Dilansir dalam parenting, berikut merupakan trik untuk menentukan kapan waktu terbaik memberikan camilan kepada si kecil.

  • Pertama, jangan memberikan camilan ketika sudah dekat waktu makan. Hal ini dilakukan agar si kecil bisa tetap menikmati makan utama dengan lahap, tanpa terganggu dengan camilannnya.
  • Dalam masa pertumbuhan, Batita mungkin butuh makan 5-6 kali sehari, dengan rincian, 3 kali makan utama dan 2-3 kali mengonsumsi camilan.
  • Kalau si kecil sudah merasa lapar dan rewel sebelum (mendekati) jam makan datang, sebaiknya berikan camilan rendah gula, contoh buah-buahan atau cracker.
  • Usahakan untuk mengarahkan si kecil agar tidak suka dengan makanan yang terlalu manis dan MSG. Caranya, jauhkan si kecil dari permen dan snack asin.
  • Pastikan si kecil menikmati camilan di meja makan. Hal ini untuk menghindari si kecil makan secara berlebih, yang berakibat kepada risiko obesitas.
  • Untuk anak yang sudah aktif bergerak, Milk Lovers bisa menyimpan yogurt, buah-buahan atau sayuran salad sebagai camilan mereka di sore hari menjelang makan malam.
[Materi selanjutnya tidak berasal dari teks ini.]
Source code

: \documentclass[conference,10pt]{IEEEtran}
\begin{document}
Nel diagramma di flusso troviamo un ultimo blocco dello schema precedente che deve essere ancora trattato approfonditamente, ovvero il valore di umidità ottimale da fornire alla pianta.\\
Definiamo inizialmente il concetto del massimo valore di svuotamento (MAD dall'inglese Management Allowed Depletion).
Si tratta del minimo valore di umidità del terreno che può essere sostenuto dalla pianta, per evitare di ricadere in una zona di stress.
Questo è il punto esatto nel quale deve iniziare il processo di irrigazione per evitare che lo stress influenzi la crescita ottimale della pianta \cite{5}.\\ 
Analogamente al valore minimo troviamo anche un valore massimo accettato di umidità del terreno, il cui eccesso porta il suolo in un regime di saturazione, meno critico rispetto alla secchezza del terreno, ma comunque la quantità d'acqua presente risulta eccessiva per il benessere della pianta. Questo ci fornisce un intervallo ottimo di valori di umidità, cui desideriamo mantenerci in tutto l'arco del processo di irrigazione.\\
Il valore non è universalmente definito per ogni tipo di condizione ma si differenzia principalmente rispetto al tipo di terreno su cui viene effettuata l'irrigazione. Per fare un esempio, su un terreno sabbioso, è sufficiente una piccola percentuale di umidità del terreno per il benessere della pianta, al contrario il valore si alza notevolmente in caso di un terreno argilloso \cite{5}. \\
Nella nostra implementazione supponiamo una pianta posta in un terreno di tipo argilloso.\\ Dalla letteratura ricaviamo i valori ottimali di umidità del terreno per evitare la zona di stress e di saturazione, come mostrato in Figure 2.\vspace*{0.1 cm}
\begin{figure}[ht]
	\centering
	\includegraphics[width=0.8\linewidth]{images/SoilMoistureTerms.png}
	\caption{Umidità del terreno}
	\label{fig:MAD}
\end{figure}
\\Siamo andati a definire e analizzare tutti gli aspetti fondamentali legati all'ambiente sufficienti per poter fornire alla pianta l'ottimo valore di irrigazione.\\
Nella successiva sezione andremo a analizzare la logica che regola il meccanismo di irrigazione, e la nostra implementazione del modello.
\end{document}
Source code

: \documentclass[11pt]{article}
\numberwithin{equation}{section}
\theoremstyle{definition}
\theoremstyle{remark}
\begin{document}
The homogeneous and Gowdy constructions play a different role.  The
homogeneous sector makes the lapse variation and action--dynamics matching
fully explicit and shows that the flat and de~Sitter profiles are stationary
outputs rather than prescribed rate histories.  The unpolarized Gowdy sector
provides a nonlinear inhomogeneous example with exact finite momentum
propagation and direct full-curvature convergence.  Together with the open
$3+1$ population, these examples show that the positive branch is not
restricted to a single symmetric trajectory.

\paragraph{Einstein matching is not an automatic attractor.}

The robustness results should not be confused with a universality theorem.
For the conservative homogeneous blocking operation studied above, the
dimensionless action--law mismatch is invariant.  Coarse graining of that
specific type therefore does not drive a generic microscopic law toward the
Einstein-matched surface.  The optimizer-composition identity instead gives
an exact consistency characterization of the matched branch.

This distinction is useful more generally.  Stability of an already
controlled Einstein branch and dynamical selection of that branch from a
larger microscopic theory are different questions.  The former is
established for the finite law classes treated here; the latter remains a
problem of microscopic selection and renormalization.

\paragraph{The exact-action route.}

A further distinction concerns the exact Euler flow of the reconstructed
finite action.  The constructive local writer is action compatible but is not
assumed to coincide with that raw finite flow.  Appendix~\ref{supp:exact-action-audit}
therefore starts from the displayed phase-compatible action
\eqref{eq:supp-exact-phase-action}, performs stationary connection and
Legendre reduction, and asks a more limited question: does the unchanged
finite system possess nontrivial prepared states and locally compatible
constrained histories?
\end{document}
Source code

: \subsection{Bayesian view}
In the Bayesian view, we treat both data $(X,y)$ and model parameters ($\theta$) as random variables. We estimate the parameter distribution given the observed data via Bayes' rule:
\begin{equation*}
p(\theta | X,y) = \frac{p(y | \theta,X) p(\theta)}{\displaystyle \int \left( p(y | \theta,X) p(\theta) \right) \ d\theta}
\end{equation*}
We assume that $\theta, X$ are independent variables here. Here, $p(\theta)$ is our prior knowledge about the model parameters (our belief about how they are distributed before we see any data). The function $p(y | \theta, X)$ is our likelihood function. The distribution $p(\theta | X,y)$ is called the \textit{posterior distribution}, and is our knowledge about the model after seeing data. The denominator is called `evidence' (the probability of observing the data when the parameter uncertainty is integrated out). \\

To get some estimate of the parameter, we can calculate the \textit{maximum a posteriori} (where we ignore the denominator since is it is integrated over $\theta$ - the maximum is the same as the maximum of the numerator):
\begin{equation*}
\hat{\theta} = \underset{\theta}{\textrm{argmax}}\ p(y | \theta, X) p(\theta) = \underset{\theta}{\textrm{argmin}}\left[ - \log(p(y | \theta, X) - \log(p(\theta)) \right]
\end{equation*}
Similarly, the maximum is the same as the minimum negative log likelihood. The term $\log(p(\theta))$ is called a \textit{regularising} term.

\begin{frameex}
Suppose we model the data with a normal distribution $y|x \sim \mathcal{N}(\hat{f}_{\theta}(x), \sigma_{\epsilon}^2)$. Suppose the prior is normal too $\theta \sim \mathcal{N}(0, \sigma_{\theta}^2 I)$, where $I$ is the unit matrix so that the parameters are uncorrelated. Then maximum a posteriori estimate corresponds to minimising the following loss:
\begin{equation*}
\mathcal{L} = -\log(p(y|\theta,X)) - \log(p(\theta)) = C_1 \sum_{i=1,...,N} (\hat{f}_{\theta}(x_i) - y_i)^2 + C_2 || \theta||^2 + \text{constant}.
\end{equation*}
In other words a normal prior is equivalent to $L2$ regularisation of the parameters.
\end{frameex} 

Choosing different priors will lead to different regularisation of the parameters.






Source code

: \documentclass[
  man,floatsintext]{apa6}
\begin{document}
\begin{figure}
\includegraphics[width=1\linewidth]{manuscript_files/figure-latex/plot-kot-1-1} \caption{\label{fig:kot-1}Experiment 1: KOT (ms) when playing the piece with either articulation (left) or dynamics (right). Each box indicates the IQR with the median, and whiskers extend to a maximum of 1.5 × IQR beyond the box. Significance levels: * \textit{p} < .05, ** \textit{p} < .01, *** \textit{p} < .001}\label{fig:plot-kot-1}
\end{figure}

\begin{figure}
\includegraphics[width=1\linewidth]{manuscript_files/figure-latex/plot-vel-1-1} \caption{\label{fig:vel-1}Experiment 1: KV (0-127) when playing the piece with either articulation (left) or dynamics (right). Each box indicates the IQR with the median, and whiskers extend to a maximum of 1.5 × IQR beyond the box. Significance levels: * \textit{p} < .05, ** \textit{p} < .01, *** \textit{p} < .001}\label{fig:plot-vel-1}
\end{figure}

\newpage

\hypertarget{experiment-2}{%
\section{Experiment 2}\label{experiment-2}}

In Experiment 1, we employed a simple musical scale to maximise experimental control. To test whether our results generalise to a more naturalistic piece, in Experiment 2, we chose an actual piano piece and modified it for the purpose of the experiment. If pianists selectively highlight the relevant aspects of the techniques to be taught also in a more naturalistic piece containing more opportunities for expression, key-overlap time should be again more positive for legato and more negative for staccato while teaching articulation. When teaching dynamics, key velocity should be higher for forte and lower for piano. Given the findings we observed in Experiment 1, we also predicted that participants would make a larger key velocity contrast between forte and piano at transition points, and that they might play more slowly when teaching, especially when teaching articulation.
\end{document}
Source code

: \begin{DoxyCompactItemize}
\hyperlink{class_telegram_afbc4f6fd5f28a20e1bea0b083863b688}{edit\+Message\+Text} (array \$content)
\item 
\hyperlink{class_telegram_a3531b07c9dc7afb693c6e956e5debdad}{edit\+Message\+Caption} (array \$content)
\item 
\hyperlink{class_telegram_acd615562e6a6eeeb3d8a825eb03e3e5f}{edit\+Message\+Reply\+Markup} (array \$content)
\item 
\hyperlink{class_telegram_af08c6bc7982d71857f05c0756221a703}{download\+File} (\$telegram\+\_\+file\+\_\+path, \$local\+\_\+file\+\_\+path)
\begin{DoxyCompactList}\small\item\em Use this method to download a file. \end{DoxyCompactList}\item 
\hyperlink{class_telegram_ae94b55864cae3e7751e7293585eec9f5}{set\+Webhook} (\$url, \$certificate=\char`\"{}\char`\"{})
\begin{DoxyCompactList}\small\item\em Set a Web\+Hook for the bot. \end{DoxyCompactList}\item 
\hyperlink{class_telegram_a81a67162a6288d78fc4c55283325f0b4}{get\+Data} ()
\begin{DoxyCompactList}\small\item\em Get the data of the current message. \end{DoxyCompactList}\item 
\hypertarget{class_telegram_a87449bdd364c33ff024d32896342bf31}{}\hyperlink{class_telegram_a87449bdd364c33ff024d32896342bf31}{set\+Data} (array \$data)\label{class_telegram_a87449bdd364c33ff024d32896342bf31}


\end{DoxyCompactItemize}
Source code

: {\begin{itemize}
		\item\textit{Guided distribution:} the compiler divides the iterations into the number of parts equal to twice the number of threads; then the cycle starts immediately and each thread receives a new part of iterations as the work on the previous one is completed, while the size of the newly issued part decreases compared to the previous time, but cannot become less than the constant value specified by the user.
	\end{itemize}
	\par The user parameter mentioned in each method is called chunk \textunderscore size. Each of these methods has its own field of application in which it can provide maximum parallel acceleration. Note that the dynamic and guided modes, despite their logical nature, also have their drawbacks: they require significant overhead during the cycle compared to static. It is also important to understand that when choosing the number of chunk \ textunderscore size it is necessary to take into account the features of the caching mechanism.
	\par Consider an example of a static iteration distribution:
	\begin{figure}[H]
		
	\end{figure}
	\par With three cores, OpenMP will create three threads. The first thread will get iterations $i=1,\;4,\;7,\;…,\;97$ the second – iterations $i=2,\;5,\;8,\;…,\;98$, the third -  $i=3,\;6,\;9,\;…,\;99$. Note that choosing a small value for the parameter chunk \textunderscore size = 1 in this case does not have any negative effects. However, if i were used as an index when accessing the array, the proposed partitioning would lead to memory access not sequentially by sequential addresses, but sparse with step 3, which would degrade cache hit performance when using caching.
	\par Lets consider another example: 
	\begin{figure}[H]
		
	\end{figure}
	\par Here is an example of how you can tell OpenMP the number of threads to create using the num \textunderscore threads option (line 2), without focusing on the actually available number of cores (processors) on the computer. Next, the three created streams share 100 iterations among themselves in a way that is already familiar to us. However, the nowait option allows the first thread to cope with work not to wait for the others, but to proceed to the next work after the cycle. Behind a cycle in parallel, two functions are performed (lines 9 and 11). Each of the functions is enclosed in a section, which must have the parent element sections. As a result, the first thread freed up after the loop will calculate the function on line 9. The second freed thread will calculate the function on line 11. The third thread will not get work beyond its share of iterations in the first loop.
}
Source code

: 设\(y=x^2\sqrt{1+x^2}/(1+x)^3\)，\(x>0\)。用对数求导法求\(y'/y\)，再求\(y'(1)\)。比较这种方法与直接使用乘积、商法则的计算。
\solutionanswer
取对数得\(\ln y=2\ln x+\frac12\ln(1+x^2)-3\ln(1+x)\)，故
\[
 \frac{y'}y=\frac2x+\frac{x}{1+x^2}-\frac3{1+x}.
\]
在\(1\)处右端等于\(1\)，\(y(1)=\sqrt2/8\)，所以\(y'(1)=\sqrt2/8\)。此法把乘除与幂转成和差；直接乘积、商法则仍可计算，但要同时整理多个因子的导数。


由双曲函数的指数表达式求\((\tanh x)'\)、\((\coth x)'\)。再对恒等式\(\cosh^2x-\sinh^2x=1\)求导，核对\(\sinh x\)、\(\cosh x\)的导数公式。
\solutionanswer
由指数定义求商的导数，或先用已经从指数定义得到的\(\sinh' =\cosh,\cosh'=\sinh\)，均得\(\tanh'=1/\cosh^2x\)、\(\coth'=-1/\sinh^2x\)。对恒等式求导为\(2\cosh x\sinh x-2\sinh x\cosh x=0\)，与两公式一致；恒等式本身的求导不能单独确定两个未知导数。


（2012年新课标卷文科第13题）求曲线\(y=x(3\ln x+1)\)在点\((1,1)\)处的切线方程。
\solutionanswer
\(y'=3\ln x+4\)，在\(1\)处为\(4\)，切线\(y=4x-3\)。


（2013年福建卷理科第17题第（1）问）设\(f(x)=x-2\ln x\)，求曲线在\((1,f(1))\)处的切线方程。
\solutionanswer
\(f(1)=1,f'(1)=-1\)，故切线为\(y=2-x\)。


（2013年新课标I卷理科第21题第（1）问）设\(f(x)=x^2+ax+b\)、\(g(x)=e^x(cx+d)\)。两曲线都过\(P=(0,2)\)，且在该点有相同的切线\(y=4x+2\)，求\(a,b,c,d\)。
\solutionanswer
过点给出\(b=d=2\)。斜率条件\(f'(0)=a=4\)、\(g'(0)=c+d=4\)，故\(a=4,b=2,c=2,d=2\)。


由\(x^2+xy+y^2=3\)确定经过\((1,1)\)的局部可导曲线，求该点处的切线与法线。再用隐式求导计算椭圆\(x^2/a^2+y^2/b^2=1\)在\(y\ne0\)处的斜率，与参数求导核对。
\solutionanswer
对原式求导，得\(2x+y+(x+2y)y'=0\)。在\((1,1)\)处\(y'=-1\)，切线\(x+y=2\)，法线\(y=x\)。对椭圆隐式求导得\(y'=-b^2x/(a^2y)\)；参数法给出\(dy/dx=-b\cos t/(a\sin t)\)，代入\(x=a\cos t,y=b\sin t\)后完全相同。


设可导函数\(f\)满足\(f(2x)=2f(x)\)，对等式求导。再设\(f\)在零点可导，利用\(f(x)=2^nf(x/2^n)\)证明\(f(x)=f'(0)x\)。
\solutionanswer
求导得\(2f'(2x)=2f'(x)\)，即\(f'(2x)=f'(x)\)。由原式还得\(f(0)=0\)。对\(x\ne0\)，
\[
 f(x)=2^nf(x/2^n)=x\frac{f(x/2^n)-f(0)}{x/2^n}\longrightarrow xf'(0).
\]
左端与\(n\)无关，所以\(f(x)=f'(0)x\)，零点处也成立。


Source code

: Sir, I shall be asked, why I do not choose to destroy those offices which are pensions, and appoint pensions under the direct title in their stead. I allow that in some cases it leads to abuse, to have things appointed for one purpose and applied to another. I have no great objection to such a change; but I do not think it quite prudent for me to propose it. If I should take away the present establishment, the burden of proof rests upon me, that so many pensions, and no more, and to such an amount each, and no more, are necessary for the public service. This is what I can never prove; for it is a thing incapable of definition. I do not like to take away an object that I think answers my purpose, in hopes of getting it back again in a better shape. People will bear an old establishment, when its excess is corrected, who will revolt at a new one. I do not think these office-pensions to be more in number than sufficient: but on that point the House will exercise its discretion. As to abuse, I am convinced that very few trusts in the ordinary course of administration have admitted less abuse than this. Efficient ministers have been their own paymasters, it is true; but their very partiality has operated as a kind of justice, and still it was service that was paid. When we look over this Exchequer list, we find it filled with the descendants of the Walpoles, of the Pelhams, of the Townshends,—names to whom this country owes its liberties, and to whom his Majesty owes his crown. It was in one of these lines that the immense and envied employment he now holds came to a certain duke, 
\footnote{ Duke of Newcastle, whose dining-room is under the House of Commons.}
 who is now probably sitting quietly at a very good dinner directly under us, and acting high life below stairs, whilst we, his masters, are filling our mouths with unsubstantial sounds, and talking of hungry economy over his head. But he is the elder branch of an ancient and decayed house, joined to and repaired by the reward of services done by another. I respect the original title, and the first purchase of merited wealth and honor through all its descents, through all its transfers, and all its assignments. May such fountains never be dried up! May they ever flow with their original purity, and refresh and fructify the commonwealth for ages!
Milk Lovers, memberikan camilan kepada si kecil memang gampang-gampang susah, hanya saja Milk Lovers harus mampu menaklukan si kecil agar mereka bisa makan sesuai dengan kebutuhan. Selain itu, hindari memaksa si kecil untuk menghabiskan porsi makannya kalau dia sudah terlihat kenyang.

Jangan bangga dengan anak-anak yang gemuk. Pasalnya, kegemukan merupakan hal yang harus dihindari sejak dini, demi perkembangan dan masa depan mereka sendiri.